* _ASSIGNMENT_
Set down the data below word for word, and leave the images aside.
BEGIN SOURCE MATERIAL
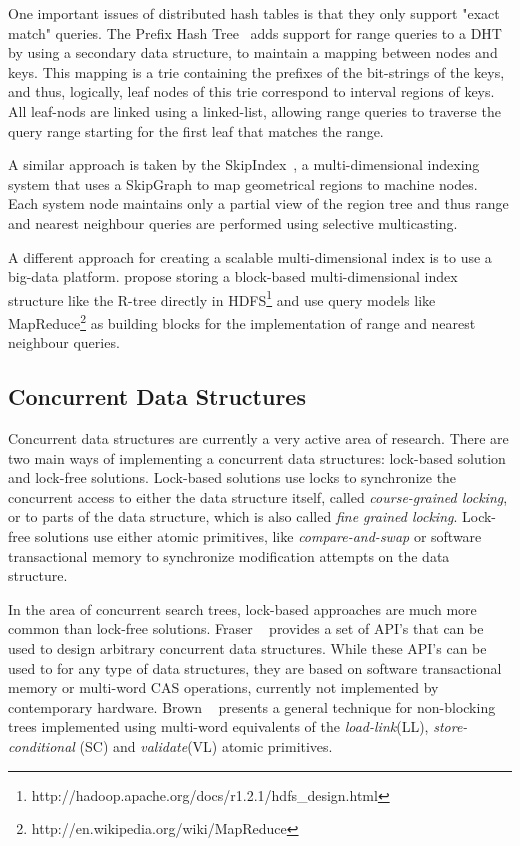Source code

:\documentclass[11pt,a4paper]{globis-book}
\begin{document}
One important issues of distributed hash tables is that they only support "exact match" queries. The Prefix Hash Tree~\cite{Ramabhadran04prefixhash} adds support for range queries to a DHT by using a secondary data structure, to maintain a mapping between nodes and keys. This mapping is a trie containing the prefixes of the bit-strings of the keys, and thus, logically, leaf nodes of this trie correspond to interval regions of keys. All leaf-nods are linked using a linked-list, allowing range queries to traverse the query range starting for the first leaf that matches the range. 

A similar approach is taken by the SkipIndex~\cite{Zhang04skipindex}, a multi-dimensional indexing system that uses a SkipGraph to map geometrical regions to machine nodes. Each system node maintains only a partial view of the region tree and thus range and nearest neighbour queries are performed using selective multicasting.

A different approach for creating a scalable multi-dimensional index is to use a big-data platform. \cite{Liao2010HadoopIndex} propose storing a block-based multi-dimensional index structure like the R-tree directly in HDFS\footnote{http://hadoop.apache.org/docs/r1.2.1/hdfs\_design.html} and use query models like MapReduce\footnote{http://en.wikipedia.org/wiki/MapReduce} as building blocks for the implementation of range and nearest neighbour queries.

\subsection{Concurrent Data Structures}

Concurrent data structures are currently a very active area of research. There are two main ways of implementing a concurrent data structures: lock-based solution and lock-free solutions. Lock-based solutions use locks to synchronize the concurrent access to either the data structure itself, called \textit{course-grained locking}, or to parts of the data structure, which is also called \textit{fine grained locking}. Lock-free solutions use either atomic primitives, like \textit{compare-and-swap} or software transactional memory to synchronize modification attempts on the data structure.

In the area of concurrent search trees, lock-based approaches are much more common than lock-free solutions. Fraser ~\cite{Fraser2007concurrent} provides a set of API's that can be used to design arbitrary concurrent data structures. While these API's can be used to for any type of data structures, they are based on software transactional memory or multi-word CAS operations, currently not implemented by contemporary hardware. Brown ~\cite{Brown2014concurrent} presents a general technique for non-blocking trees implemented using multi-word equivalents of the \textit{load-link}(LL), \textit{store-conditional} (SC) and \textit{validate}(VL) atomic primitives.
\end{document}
END SOURCE MATERIAL
* _TASK OUTPUT_
Source code

:\documentclass[11pt,a4paper]{globis-book}
\begin{document}
One important issues of distributed hash tables is that they only support "exact match" queries. The Prefix Hash Tree~\cite{Ramabhadran04prefixhash} adds support for range queries to a DHT by using a secondary data structure, to maintain a mapping between nodes and keys. This mapping is a trie containing the prefixes of the bit-strings of the keys, and thus, logically, leaf nodes of this trie correspond to interval regions of keys. All leaf-nods are linked using a linked-list, allowing range queries to traverse the query range starting for the first leaf that matches the range. 

A similar approach is taken by the SkipIndex~\cite{Zhang04skipindex}, a multi-dimensional indexing system that uses a SkipGraph to map geometrical regions to machine nodes. Each system node maintains only a partial view of the region tree and thus range and nearest neighbour queries are performed using selective multicasting.

A different approach for creating a scalable multi-dimensional index is to use a big-data platform. \cite{Liao2010HadoopIndex} propose storing a block-based multi-dimensional index structure like the R-tree directly in HDFS\footnote{http://hadoop.apache.org/docs/r1.2.1/hdfs\_design.html} and use query models like MapReduce\footnote{http://en.wikipedia.org/wiki/MapReduce} as building blocks for the implementation of range and nearest neighbour queries.

\subsection{Concurrent Data Structures}

Concurrent data structures are currently a very active area of research. There are two main ways of implementing a concurrent data structures: lock-based solution and lock-free solutions. Lock-based solutions use locks to synchronize the concurrent access to either the data structure itself, called \textit{course-grained locking}, or to parts of the data structure, which is also called \textit{fine grained locking}. Lock-free solutions use either atomic primitives, like \textit{compare-and-swap} or software transactional memory to synchronize modification attempts on the data structure.

In the area of concurrent search trees, lock-based approaches are much more common than lock-free solutions. Fraser ~\cite{Fraser2007concurrent} provides a set of API's that can be used to design arbitrary concurrent data structures. While these API's can be used to for any type of data structures, they are based on software transactional memory or multi-word CAS operations, currently not implemented by contemporary hardware. Brown ~\cite{Brown2014concurrent} presents a general technique for non-blocking trees implemented using multi-word equivalents of the \textit{load-link}(LL), \textit{store-conditional} (SC) and \textit{validate}(VL) atomic primitives.
\end{document}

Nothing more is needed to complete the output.